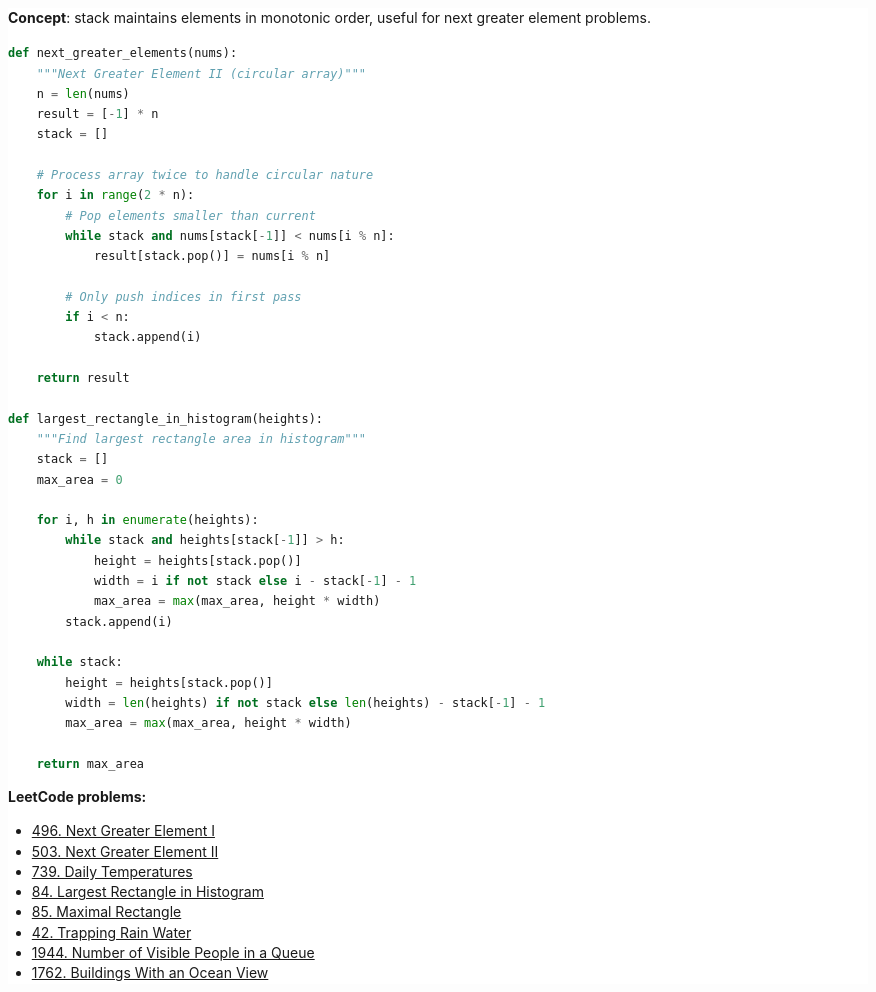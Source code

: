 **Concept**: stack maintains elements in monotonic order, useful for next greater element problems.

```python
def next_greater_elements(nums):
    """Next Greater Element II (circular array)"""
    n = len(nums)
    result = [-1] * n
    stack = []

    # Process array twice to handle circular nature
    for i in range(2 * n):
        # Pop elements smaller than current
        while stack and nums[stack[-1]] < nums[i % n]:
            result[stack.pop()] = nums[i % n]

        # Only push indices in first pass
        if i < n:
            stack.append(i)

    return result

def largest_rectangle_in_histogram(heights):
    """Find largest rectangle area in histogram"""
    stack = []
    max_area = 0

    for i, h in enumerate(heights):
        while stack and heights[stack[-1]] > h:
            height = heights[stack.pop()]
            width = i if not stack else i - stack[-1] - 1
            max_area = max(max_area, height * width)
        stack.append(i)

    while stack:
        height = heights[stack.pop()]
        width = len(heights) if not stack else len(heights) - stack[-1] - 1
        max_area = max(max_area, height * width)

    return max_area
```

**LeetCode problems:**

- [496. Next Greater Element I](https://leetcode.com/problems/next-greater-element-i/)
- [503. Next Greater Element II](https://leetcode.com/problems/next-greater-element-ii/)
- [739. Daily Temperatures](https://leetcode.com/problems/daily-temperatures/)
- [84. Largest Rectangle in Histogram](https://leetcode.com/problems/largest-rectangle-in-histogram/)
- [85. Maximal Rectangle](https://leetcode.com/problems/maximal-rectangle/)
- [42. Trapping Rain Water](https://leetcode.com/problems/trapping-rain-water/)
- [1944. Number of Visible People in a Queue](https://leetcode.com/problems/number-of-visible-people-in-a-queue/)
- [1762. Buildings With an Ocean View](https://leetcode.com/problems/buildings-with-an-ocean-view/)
● ● ● ●
■ Directions: Could you repeat each line above exactly as written? Omit the pictures.

■ Result of this exercise:
Source code

: **Concept**: stack maintains elements in monotonic order, useful for next greater element problems.

```python
def next_greater_elements(nums):
    """Next Greater Element II (circular array)"""
    n = len(nums)
    result = [-1] * n
    stack = []

    # Process array twice to handle circular nature
    for i in range(2 * n):
        # Pop elements smaller than current
        while stack and nums[stack[-1]] < nums[i % n]:
            result[stack.pop()] = nums[i % n]

        # Only push indices in first pass
        if i < n:
            stack.append(i)

    return result

def largest_rectangle_in_histogram(heights):
    """Find largest rectangle area in histogram"""
    stack = []
    max_area = 0

    for i, h in enumerate(heights):
        while stack and heights[stack[-1]] > h:
            height = heights[stack.pop()]
            width = i if not stack else i - stack[-1] - 1
            max_area = max(max_area, height * width)
        stack.append(i)

    while stack:
        height = heights[stack.pop()]
        width = len(heights) if not stack else len(heights) - stack[-1] - 1
        max_area = max(max_area, height * width)

    return max_area
```

**LeetCode problems:**

- [496. Next Greater Element I](https://leetcode.com/problems/next-greater-element-i/)
- [503. Next Greater Element II](https://leetcode.com/problems/next-greater-element-ii/)
- [739. Daily Temperatures](https://leetcode.com/problems/daily-temperatures/)
- [84. Largest Rectangle in Histogram](https://leetcode.com/problems/largest-rectangle-in-histogram/)
- [85. Maximal Rectangle](https://leetcode.com/problems/maximal-rectangle/)
- [42. Trapping Rain Water](https://leetcode.com/problems/trapping-rain-water/)
- [1944. Number of Visible People in a Queue](https://leetcode.com/problems/number-of-visible-people-in-a-queue/)
- [1762. Buildings With an Ocean View](https://leetcode.com/problems/buildings-with-an-ocean-view/)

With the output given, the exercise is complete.